The Holy See’s envoy to the United Nations, Archbishop Gabriele Caccia, appealed for a renewed commitment to disarmament during an address to the UN General Assembly in New York. 

He said that the world was witnessing a “perilous resurgence of force and fear” as many nations continue to expand military spending and modernize their arsenals.

He expressed fears of a “new arms race" with the added elements of artificial intelligence and military expansion into outer space - developments he said pose “an unprecedented danger to humanity.”

Eighty years after atomic bombs were dropped on Hiroshima and Nagasaki, trust and dialogue is only decreasing, Caccia said, as he called on governments to return to a “spirit of diplomacy and multilateralism”. 
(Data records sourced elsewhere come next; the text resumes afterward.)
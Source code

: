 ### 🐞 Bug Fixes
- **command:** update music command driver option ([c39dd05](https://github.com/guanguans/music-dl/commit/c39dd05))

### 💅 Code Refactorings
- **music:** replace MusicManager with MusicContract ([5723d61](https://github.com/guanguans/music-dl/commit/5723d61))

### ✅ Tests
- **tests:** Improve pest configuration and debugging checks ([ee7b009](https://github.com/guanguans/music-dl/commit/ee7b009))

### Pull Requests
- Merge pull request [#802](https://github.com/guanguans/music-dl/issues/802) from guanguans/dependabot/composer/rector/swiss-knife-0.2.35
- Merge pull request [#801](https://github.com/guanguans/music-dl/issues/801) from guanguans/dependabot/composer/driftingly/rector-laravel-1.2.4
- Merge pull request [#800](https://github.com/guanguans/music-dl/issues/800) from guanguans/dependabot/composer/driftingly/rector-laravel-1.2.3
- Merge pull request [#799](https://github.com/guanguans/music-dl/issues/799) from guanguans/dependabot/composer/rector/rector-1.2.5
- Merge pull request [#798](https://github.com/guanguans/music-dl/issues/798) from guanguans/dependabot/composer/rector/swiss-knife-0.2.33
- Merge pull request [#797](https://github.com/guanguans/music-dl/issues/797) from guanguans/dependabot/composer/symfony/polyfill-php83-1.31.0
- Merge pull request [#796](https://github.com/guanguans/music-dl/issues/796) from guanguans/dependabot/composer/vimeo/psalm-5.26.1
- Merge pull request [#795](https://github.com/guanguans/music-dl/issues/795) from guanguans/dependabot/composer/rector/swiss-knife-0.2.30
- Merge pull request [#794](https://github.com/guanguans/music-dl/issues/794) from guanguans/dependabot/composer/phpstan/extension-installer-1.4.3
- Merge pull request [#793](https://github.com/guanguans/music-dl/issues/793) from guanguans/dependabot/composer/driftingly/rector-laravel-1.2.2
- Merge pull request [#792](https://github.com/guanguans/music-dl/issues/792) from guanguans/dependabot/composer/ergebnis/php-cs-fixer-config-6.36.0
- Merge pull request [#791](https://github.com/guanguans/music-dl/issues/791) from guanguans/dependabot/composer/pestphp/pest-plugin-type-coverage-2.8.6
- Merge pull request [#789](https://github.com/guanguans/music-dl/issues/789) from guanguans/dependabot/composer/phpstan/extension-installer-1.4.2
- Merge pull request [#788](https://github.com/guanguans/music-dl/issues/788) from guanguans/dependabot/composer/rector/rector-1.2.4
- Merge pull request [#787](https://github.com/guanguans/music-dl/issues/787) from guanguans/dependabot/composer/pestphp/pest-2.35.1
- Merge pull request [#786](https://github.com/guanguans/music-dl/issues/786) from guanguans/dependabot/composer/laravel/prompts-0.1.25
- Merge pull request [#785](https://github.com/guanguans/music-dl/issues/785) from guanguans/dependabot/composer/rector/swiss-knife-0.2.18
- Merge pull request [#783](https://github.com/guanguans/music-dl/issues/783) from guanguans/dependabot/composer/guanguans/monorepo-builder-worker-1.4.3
Fighting for "military supremacy", he said, only risked "fuelling even greater hatred and desire for revenge". 

In other comments, the Archbishop warned of the growing threat posed by drones and similar autonomous weapons systems, which he said “operate without meaningful human control” and “transgress every legal, security, humanitarian, and ethical boundary.” He called for a legally binding international treaty by 2026 to ban such weapons, Vatican News reports.

Likening nuclear deterrence to an “illusory logic”, the Archbishop reminded nations of their obligations to reduce nuclear weapons arsenals under the non-proliferation treaty.

He urged them to ratify other treaties on the table that are aimed at the reduction of nuclear arms, like the Comprehensive Nuclear-Test-Ban Treaty (CTBT) and the Treaty on the Prohibition of Nuclear Weapons (TPNW). 

Instead of funds being directed towards military spending, Caccia said he wanted to see increasing priority be given to poverty reduction, education, and healthcare as he called for “a fundamental change in perspective”. 

“There is still time to change course,” he said.